--- MATERIALS PROVIDED Enclosed Below ---
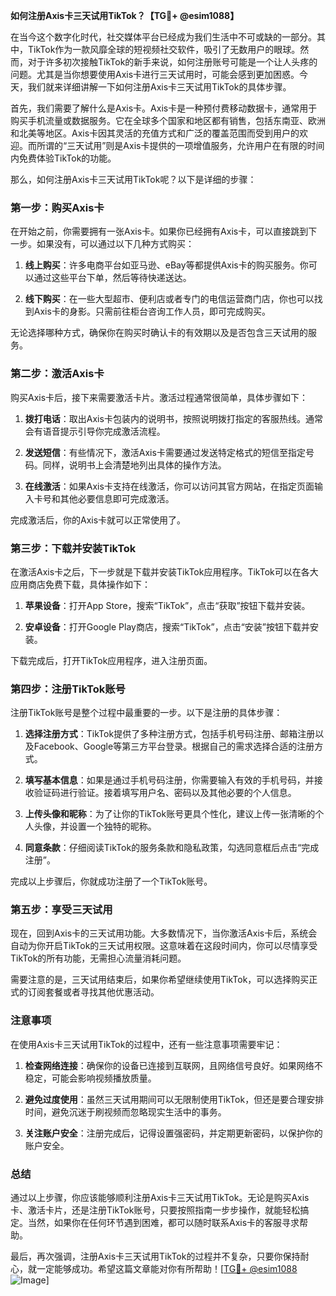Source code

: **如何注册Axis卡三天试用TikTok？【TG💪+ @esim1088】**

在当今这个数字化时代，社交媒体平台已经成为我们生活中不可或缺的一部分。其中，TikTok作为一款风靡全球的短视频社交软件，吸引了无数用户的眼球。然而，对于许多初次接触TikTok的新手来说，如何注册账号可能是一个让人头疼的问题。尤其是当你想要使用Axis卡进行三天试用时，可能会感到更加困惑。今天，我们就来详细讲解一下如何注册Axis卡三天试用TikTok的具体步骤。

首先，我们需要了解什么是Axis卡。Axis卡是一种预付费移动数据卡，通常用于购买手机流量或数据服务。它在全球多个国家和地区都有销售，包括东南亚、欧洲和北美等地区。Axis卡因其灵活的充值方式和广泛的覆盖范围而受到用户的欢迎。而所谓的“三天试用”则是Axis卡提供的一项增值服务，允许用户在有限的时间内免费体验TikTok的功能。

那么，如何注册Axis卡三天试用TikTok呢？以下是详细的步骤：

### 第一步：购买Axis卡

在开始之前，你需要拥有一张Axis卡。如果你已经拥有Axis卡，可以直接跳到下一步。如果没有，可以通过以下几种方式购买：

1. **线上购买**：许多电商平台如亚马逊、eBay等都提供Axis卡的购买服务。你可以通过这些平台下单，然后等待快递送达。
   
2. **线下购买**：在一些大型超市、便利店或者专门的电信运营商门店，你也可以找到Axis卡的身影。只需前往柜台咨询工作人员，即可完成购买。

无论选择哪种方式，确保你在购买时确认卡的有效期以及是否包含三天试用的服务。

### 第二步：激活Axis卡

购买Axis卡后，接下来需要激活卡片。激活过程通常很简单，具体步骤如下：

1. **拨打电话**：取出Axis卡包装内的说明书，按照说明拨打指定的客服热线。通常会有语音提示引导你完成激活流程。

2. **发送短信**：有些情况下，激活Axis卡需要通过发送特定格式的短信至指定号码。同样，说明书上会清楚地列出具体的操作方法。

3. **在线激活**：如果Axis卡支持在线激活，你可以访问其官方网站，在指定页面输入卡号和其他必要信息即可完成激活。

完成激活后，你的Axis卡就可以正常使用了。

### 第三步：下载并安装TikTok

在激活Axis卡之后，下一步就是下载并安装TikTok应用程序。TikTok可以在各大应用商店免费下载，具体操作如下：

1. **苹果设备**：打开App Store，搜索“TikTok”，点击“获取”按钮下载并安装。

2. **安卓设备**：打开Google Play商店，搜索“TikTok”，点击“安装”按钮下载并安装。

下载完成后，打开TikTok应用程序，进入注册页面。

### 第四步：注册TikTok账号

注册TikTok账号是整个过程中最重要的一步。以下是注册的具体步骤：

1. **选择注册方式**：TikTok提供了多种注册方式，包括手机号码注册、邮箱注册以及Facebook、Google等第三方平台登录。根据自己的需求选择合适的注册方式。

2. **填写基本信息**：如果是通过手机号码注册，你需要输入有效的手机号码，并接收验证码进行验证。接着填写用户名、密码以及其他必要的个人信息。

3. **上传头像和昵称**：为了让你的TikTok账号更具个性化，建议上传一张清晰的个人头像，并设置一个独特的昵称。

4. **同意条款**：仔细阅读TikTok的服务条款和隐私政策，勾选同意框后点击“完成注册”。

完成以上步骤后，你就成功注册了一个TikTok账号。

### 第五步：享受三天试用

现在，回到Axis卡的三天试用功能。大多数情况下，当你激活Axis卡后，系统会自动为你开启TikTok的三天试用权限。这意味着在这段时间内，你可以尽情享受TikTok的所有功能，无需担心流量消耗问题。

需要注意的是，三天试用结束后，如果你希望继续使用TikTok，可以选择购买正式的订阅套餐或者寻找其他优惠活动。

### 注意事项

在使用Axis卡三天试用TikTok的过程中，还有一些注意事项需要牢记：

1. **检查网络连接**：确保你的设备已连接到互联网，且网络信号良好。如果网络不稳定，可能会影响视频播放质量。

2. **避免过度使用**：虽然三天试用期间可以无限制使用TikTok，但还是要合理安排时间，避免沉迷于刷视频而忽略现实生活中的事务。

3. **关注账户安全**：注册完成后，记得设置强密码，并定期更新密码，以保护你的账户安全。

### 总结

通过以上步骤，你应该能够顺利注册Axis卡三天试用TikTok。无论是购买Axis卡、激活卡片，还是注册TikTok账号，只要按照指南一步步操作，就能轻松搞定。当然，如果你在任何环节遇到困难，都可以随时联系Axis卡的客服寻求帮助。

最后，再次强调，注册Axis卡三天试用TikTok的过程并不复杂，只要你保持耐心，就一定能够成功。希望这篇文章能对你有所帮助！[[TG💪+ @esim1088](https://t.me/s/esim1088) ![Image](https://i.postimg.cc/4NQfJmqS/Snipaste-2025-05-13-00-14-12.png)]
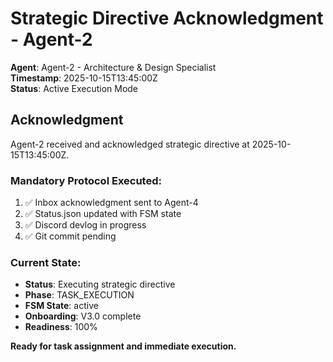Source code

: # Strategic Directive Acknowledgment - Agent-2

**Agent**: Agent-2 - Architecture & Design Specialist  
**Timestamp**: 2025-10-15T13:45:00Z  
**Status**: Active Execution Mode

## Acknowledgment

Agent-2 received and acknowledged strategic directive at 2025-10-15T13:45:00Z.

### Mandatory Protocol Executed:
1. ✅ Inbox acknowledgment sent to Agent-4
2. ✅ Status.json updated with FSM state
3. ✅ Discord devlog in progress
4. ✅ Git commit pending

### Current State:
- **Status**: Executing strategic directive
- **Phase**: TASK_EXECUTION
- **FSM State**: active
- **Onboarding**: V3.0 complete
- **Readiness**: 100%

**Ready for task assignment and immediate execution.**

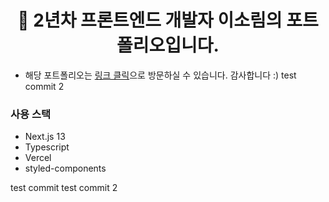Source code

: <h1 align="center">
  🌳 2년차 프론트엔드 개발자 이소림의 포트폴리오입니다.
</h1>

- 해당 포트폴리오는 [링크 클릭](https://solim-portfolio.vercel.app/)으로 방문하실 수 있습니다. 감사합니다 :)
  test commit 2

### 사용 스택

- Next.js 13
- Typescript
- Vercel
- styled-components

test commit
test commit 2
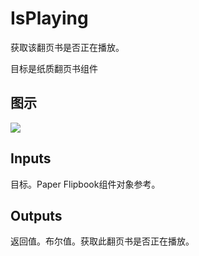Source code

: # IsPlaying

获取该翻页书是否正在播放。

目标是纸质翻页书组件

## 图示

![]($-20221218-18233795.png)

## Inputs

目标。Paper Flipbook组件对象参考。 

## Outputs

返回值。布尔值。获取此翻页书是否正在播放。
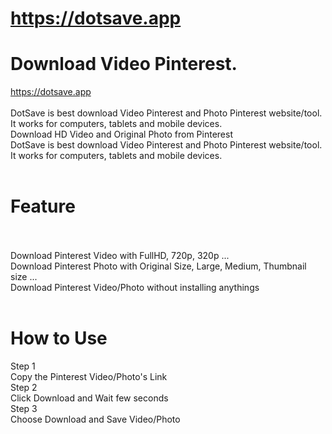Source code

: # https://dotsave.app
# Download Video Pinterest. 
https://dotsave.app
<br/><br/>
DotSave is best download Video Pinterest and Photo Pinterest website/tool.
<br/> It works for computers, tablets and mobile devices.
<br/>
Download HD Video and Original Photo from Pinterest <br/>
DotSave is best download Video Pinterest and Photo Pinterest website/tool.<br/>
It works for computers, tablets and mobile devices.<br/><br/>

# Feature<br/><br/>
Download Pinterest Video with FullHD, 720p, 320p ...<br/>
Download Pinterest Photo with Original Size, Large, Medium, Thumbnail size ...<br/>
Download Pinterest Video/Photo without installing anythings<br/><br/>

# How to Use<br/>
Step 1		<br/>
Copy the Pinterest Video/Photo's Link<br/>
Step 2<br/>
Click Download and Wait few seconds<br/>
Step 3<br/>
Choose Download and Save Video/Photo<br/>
--- End of Enclosed MATERIALS PROVIDED ---
--- MATERIALS PROVIDED Enclosed Below ---
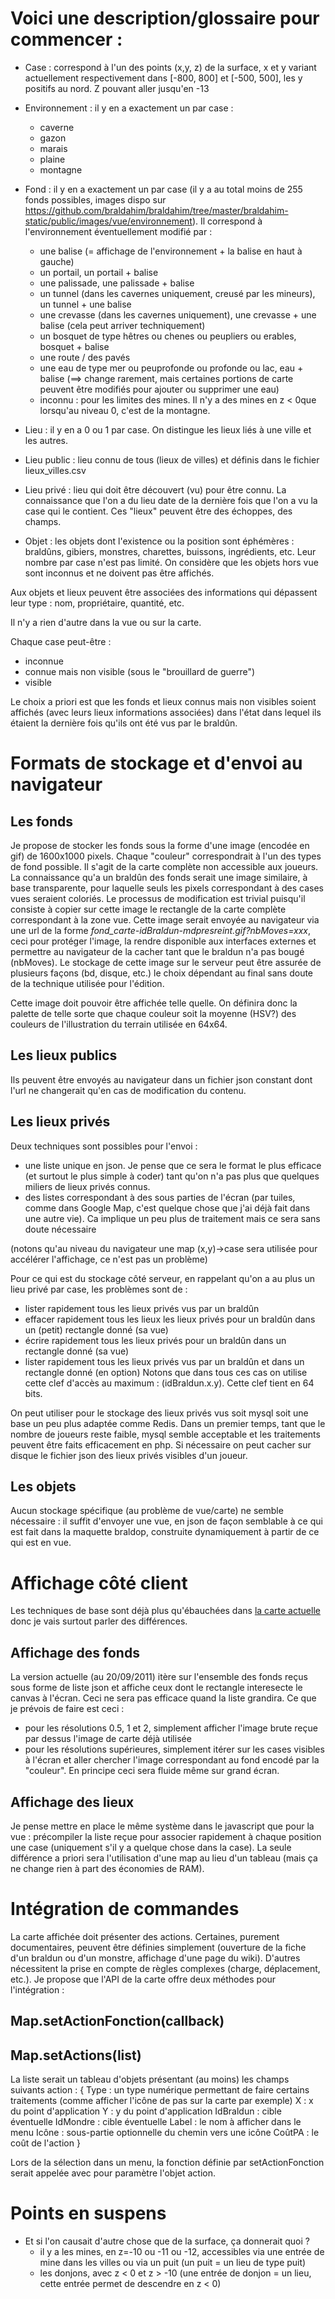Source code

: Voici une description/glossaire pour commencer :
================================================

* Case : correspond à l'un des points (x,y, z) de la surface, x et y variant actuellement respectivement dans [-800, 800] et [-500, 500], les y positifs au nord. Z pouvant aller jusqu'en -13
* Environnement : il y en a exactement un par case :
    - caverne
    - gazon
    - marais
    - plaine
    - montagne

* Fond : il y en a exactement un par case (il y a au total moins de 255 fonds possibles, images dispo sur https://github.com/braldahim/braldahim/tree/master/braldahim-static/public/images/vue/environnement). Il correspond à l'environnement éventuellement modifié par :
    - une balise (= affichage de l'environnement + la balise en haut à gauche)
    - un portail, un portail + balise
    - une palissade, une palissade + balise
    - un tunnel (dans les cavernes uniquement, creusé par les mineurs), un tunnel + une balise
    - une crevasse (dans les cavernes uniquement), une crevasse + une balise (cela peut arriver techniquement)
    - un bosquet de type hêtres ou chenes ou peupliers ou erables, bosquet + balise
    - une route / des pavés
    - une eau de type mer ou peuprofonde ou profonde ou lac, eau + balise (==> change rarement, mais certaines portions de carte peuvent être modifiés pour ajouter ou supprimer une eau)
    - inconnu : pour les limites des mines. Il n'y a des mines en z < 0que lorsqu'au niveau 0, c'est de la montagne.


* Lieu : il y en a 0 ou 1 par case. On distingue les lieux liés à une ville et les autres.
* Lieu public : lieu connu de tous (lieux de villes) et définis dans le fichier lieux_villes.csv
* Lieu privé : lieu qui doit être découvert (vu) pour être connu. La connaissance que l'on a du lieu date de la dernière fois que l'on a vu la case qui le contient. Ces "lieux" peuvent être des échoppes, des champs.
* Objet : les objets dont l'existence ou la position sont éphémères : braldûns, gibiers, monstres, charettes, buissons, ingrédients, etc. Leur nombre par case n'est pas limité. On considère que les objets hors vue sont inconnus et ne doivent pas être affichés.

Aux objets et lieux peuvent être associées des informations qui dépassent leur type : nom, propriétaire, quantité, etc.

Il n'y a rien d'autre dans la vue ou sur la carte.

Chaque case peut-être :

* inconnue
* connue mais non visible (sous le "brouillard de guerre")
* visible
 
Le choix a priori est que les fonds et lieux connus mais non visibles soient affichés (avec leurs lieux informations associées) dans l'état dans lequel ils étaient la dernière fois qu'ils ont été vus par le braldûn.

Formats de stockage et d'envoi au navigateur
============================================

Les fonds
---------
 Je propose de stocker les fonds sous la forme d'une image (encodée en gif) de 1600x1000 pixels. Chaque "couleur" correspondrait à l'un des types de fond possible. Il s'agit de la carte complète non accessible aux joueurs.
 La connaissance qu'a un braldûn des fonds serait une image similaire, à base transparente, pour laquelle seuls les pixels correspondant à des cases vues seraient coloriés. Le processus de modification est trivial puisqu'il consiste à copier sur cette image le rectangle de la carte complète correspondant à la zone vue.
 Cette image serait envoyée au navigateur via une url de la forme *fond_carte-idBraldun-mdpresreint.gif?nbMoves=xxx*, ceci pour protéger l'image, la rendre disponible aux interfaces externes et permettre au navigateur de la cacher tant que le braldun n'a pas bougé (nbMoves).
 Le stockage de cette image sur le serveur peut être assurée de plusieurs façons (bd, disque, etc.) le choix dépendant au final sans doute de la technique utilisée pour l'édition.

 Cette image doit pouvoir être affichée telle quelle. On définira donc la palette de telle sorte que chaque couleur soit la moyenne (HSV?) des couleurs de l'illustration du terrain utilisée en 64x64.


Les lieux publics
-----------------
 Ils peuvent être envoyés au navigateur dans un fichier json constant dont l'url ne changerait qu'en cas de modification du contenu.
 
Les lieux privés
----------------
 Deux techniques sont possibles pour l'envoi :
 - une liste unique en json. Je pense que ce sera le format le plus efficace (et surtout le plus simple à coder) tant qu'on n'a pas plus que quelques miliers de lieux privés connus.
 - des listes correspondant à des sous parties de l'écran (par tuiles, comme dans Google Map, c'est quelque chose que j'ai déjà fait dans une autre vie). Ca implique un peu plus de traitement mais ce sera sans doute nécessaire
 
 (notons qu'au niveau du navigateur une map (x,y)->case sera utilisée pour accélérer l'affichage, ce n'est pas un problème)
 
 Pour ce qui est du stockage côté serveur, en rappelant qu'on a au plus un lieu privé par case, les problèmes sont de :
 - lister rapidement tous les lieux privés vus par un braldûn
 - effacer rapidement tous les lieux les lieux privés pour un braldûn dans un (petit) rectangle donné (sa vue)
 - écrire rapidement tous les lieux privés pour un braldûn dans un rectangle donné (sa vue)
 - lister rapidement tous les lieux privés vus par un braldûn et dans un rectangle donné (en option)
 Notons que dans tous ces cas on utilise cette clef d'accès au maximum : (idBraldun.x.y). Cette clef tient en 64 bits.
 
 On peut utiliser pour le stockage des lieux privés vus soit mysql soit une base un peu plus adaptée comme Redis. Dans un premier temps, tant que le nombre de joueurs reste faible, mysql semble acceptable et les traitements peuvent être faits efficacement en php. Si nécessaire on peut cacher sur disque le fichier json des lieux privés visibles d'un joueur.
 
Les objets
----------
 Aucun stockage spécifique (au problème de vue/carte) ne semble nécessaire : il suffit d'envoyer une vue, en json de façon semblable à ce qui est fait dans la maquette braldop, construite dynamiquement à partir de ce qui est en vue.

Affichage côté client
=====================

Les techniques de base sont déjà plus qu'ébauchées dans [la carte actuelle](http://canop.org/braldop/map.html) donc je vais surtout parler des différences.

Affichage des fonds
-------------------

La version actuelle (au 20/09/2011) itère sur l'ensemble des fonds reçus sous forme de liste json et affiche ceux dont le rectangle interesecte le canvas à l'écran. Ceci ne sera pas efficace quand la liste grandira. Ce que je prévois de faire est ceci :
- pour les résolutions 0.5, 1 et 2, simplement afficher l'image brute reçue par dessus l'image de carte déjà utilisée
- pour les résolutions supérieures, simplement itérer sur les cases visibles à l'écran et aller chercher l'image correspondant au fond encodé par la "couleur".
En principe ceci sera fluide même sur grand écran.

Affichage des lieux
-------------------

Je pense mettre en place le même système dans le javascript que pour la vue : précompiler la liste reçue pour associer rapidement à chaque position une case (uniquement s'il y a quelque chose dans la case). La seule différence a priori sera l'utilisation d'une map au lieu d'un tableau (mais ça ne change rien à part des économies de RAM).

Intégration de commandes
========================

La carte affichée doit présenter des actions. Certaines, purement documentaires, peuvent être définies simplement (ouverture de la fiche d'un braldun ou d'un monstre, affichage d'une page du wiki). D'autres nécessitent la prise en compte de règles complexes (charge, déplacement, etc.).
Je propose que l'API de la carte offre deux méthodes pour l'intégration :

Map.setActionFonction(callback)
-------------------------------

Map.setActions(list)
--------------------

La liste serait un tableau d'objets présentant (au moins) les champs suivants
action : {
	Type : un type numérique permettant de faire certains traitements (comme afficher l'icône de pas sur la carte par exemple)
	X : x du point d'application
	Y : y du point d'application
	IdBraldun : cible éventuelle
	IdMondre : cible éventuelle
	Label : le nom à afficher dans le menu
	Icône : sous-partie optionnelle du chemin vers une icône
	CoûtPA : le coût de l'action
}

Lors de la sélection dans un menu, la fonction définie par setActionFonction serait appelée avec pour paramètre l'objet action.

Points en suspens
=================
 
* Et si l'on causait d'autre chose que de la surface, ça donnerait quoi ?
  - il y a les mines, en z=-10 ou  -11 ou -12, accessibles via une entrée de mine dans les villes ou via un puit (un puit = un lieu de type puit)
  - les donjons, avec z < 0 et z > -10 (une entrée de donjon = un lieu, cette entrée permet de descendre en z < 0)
--- End of Enclosed MATERIALS PROVIDED ---
▶ **WHAT THE TASK ASKS**: Repeat, exactly as they stand above, the lines from the line with "Formats de stockage et d'envoi au navigateur" to the line with "La connaissance qu'a", both lines included.

▶ **SOLUTION FOR THIS PROBLEM**:
Formats de stockage et d'envoi au navigateur
============================================

Les fonds
---------
 Je propose de stocker les fonds sous la forme d'une image (encodée en gif) de 1600x1000 pixels. Chaque "couleur" correspondrait à l'un des types de fond possible. Il s'agit de la carte complète non accessible aux joueurs.
 La connaissance qu'a un braldûn des fonds serait une image similaire, à base transparente, pour laquelle seuls les pixels correspondant à des cases vues seraient coloriés. Le processus de modification est trivial puisqu'il consiste à copier sur cette image le rectangle de la carte complète correspondant à la zone vue.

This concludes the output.